On Saturday, local elected officials will join environmental activists in a rally at Umstead Park to oppose the quarry expansion approved by the RDU Airport Authority in March.

The rally will feature four members of the Raleigh City Council as well as state senator Wiley Nickel, and will be followed by a screening of the film 400 Feet Down: Misguided Authority and the Fight to #StopRDUQuarry later that evening at the JC Raulston Arboretum.

The RDU authority’s board of directors agreed to lease 105 acres of land to Wake Stone to mine granite. The airport authority has argued that the lease will generate as much as $24 million over its twenty-five-year life span, money the fast-growing airport needs.

But environmental activists, led by The Umstead Coalition, have disputed the amount of revenue the lease will produce and argued that Wake Stone’s mining operation will destroy valuable recreation land that could be used by outdoors enthusiasts.

“When they end the lease agreement, we’ll be left with a big hole in the ground,” says Raleigh City Council member Stef Mendell.

And they’ve claimed that, because the four local governments that comprise the RDU authority—Raleigh, Wake County, Durham, and Durham County—own the land, they should have a say in whether the lease goes through.

“I and several other Raleigh City Council members certainly feel like we have been cut out of the loop on making decisions here,” Mendell says.

“I’m opposed to the quarry deal because it’s environmentally unsound and very short-sighted,” council member Russ Stephenson told the INDY in an email. “Council wasn’t consulted, despite the fact that the city is one of the four owners of the land.”

In April, the Federal Aviation Authority sent the RDU authority a letter stating that it didn’t need the local governments’ permission to move forward with the lease, shutting down that line of attack.

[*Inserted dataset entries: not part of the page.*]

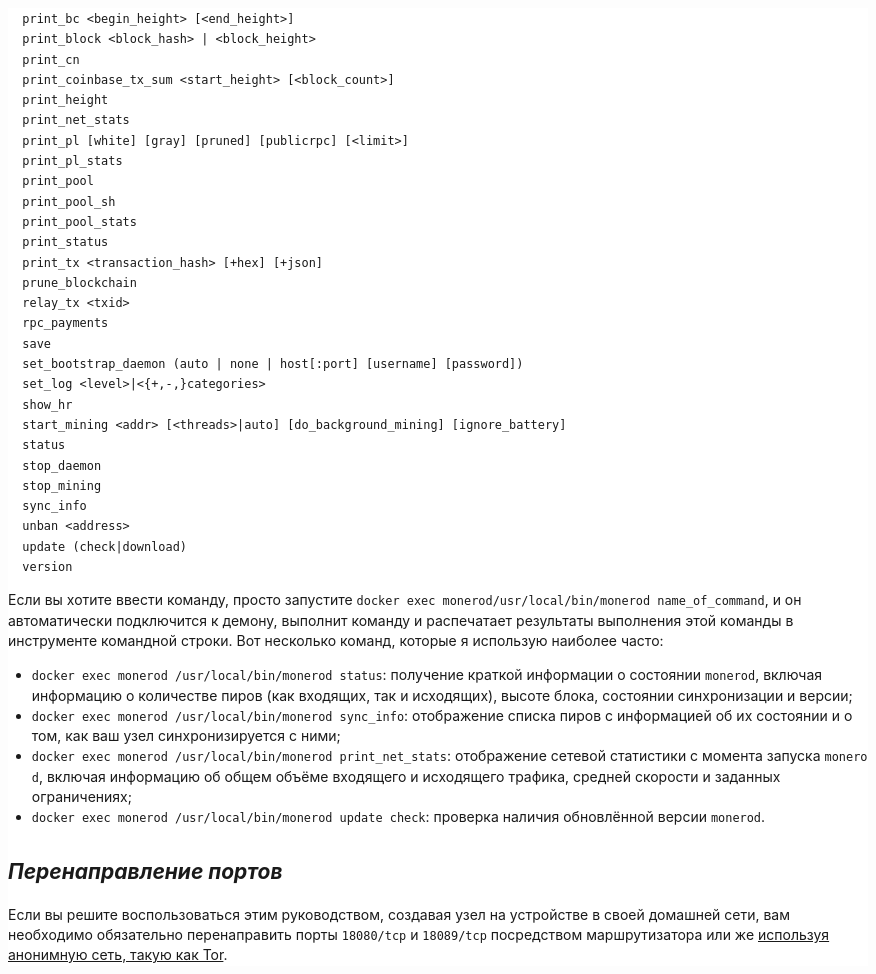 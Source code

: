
 ```
  print_bc <begin_height> [<end_height>]
  print_block <block_hash> | <block_height>
  print_cn
  print_coinbase_tx_sum <start_height> [<block_count>]
  print_height
  print_net_stats
  print_pl [white] [gray] [pruned] [publicrpc] [<limit>]
  print_pl_stats
  print_pool
  print_pool_sh
  print_pool_stats
  print_status
  print_tx <transaction_hash> [+hex] [+json]
  prune_blockchain
  relay_tx <txid>
  rpc_payments
  save
  set_bootstrap_daemon (auto | none | host[:port] [username] [password])
  set_log <level>|<{+,-,}categories>
  show_hr
  start_mining <addr> [<threads>|auto] [do_background_mining] [ignore_battery]
  status
  stop_daemon
  stop_mining
  sync_info
  unban <address>
  update (check|download)
  version
```

Если вы хотите ввести команду, просто запустите `docker exec monerod/usr/local/bin/monerod name_of_command`, и он автоматически подключится к демону, выполнит команду и распечатает результаты выполнения этой команды в инструменте командной строки.
Вот несколько команд, которые я использую наиболее часто:
- `docker exec monerod /usr/local/bin/monerod status`: получение краткой информации о состоянии `monerod`, включая информацию о количестве пиров (как входящих, так и исходящих), высоте блока, состоянии синхронизации и версии;
- `docker exec monerod /usr/local/bin/monerod sync_info`: отображение списка пиров с информацией об их состоянии и о том, как ваш узел синхронизируется с ними;
- `docker exec monerod /usr/local/bin/monerod print_net_stats`: отображение сетевой статистики с момента запуска `monerod`, включая информацию об общем объёме входящего и исходящего трафика, средней скорости и заданных ограничениях;
- `docker exec monerod /usr/local/bin/monerod update check`: проверка наличия обновлённой версии `monerod`.

## _Перенаправление портов​_

Если вы решите воспользоваться этим руководством, создавая узел на устройстве в своей домашней сети, вам необходимо обязательно перенаправить порты `18080/tcp` и `18089/tcp` посредством маршрутизатора или же [используя анонимную сеть, такую как Tor](https://blog.sethforprivacy.com/guides/run-a-monero-node/#tor).
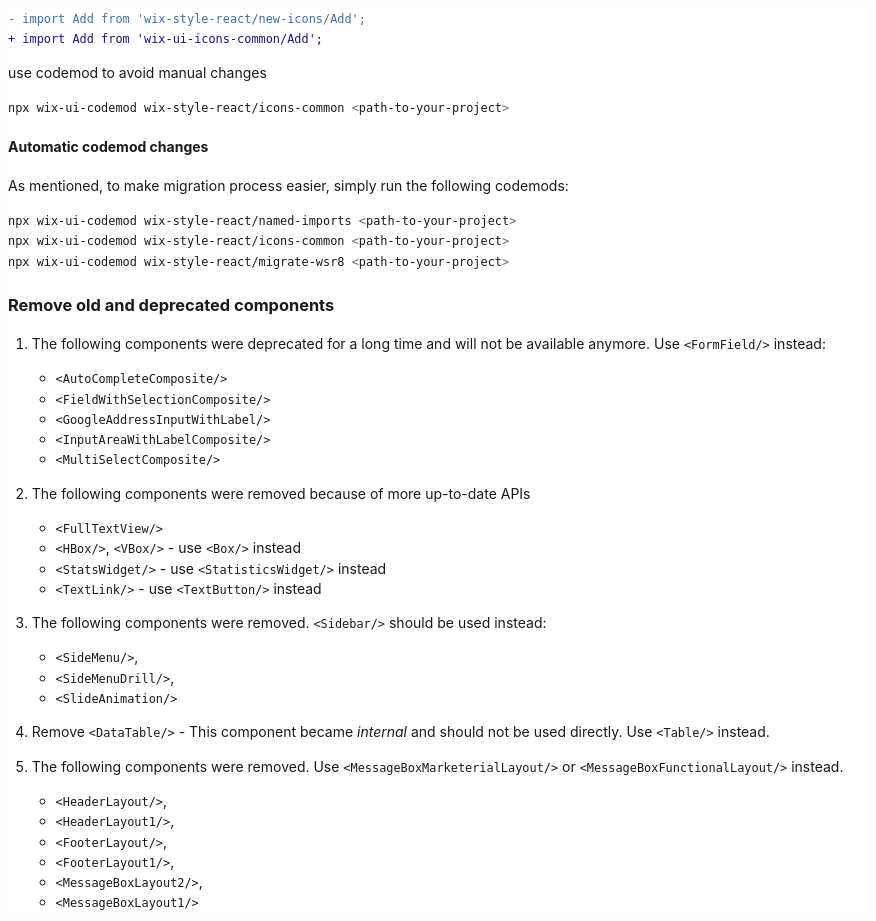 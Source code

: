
 ```diff
- import Add from 'wix-style-react/new-icons/Add';
+ import Add from 'wix-ui-icons-common/Add';
```

use codemod to avoid manual changes

```sh
npx wix-ui-codemod wix-style-react/icons-common <path-to-your-project>
```

#### Automatic codemod changes

As mentioned, to make migration process easier, simply run the following codemods:

```bash
npx wix-ui-codemod wix-style-react/named-imports <path-to-your-project>
npx wix-ui-codemod wix-style-react/icons-common <path-to-your-project>
npx wix-ui-codemod wix-style-react/migrate-wsr8 <path-to-your-project>
```

### Remove old and deprecated components

1. The following components were deprecated for a long time and will not be available anymore.
   Use `<FormField/>` instead:

    - `<AutoCompleteComposite/>`
    - `<FieldWithSelectionComposite/>`
    - `<GoogleAddressInputWithLabel/>`
    - `<InputAreaWithLabelComposite/>`
    - `<MultiSelectComposite/>`

2. The following components were removed because of more up-to-date APIs

    - `<FullTextView/>`
    - `<HBox/>`, `<VBox/>` - use `<Box/>` instead
    - `<StatsWidget/>` - use `<StatisticsWidget/>` instead
    - `<TextLink/>` - use `<TextButton/>` instead

3. The following components were removed.
  `<Sidebar/>` should be used instead:

    - `<SideMenu/>`,
    - `<SideMenuDrill/>`,
    - `<SlideAnimation/>`

4. Remove `<DataTable/>` - This component became _internal_ and should not be used directly. Use `<Table/>` instead.

5. The following components were removed.
   Use `<MessageBoxMarketerialLayout/>` or `<MessageBoxFunctionalLayout/>` instead.

    - `<HeaderLayout/>`,
    - `<HeaderLayout1/>`,
    - `<FooterLayout/>`,
    - `<FooterLayout1/>`,
    - `<MessageBoxLayout2/>`,
    - `<MessageBoxLayout1/>`
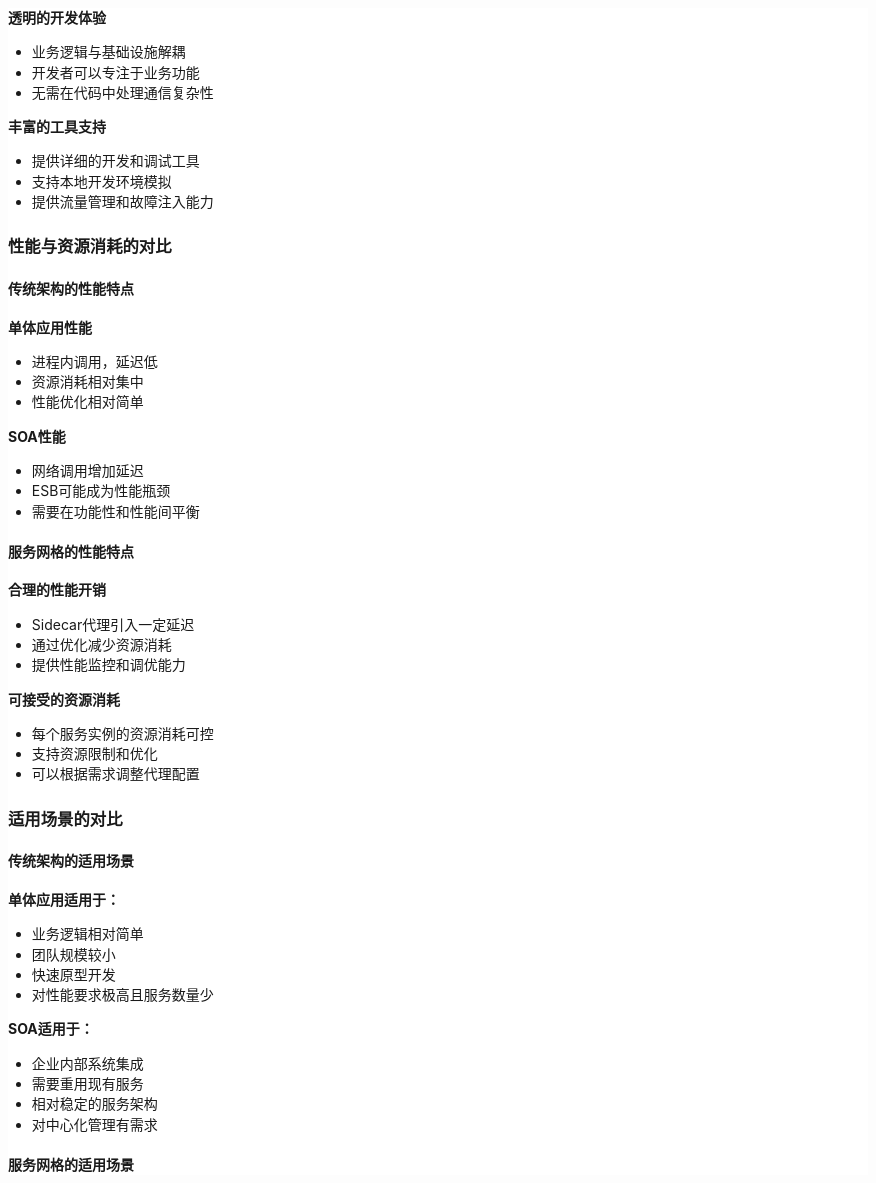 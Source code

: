 **透明的开发体验**
- 业务逻辑与基础设施解耦
- 开发者可以专注于业务功能
- 无需在代码中处理通信复杂性

**丰富的工具支持**
- 提供详细的开发和调试工具
- 支持本地开发环境模拟
- 提供流量管理和故障注入能力

### 性能与资源消耗的对比

#### 传统架构的性能特点

**单体应用性能**
- 进程内调用，延迟低
- 资源消耗相对集中
- 性能优化相对简单

**SOA性能**
- 网络调用增加延迟
- ESB可能成为性能瓶颈
- 需要在功能性和性能间平衡

#### 服务网格的性能特点

**合理的性能开销**
- Sidecar代理引入一定延迟
- 通过优化减少资源消耗
- 提供性能监控和调优能力

**可接受的资源消耗**
- 每个服务实例的资源消耗可控
- 支持资源限制和优化
- 可以根据需求调整代理配置

### 适用场景的对比

#### 传统架构的适用场景

**单体应用适用于：**
- 业务逻辑相对简单
- 团队规模较小
- 快速原型开发
- 对性能要求极高且服务数量少

**SOA适用于：**
- 企业内部系统集成
- 需要重用现有服务
- 相对稳定的服务架构
- 对中心化管理有需求

#### 服务网格的适用场景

But the Umstead Coalition and Triangle Off-Road Cyclists (the two groups sponsoring Saturday’s protest), as well as two homeowners, Tamara and Randal Dunn, who live near the proposed quarry expansion site, are pressing ahead with a lawsuit to stop the lease. They won a preliminary injunction to halt mining—though not exploratory drilling—at the site until August 5. The Umstead Coalition expects a hearing in the case in early September. (Wake Stone officials have said that actual mining is unlikely to happen for two years, regardless of the injunction, because of the state and federal permitting process.) 

The Umstead Coalition says the airport—and local residents—would have gotten a better deal had the RDU authority accepted an offer made in 2017 by The Conservation Fund to purchase the land for $6.46 million and expand Umstead Park.

The authority rejected that offer—along with Wake Stone’s bid for the land—in October 2018. Five months later, with just forty-eight hours’ notice, the RDU authority accepted Wake Stone’s offer.

Jean Spooner, who chairs the Umstead Coalition, contends that the lease agreement with Wake Stone only guarantees $8.5 million over twenty-five years, and most of it would be back-loaded. In contrast, she says, The Conservation Fund would have paid upfront.

“We would desire a better, more open dialogue with the RDU Airport Authority, and we also know that they strive to make a great airport, and we appreciate that,” Spooner says. “But there’s been no public evaluation of alternatives.”